*TASK OBJECTIVE*. Exactly those lines that run from the one containing "We believe these words to be spelled" through the last line of the entries below should be printed, and no others.
*** Opening of RECORD EXTRACTS ***
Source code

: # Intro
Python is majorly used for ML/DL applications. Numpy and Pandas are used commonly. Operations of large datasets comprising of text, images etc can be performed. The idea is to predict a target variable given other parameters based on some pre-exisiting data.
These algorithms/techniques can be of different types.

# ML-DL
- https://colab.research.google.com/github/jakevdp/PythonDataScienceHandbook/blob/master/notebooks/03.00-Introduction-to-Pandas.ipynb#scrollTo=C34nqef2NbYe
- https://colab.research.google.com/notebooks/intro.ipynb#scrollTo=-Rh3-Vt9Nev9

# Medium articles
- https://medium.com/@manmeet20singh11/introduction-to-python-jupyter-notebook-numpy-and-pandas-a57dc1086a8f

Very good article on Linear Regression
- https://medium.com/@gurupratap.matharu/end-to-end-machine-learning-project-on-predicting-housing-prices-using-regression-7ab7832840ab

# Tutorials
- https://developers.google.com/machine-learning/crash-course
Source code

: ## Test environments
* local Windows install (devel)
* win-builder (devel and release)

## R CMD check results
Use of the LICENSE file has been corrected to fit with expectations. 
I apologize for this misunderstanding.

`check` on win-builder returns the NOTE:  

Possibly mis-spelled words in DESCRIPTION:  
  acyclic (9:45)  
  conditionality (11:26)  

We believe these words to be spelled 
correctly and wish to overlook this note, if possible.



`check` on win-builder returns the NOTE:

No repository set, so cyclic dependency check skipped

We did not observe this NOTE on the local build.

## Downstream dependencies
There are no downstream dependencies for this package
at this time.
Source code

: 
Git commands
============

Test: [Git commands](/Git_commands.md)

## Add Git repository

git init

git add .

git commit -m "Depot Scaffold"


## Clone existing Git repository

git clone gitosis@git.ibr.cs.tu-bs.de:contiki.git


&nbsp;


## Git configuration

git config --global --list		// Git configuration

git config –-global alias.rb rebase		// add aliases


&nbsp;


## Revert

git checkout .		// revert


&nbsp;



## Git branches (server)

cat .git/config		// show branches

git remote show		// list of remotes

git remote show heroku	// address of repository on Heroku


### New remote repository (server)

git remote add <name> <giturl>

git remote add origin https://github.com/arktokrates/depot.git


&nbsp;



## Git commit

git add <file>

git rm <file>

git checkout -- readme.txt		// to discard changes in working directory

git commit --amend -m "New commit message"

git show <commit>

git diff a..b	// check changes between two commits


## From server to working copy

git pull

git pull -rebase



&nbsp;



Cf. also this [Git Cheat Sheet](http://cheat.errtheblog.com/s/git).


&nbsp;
*** Close of RECORD EXTRACTS ***
*SOLVED EXERCISE*.
We believe these words to be spelled 
correctly and wish to overlook this note, if possible.



`check` on win-builder returns the NOTE:

No repository set, so cyclic dependency check skipped

We did not observe this NOTE on the local build.

## Downstream dependencies
There are no downstream dependencies for this package
at this time.
Source code

: 
Git commands
============

Test: [Git commands](/Git_commands.md)

## Add Git repository

git init

git add .

git commit -m "Depot Scaffold"


## Clone existing Git repository

git clone gitosis@git.ibr.cs.tu-bs.de:contiki.git


&nbsp;


## Git configuration

git config --global --list		// Git configuration

git config –-global alias.rb rebase		// add aliases


&nbsp;


## Revert

git checkout .		// revert


&nbsp;



## Git branches (server)

cat .git/config		// show branches

git remote show		// list of remotes

git remote show heroku	// address of repository on Heroku


### New remote repository (server)

git remote add <name> <giturl>

git remote add origin https://github.com/arktokrates/depot.git


&nbsp;



## Git commit

git add <file>

git rm <file>

git checkout -- readme.txt		// to discard changes in working directory

git commit --amend -m "New commit message"

git show <commit>

git diff a..b	// check changes between two commits


## From server to working copy

git pull

git pull -rebase



&nbsp;



Cf. also this [Git Cheat Sheet](http://cheat.errtheblog.com/s/git).


&nbsp;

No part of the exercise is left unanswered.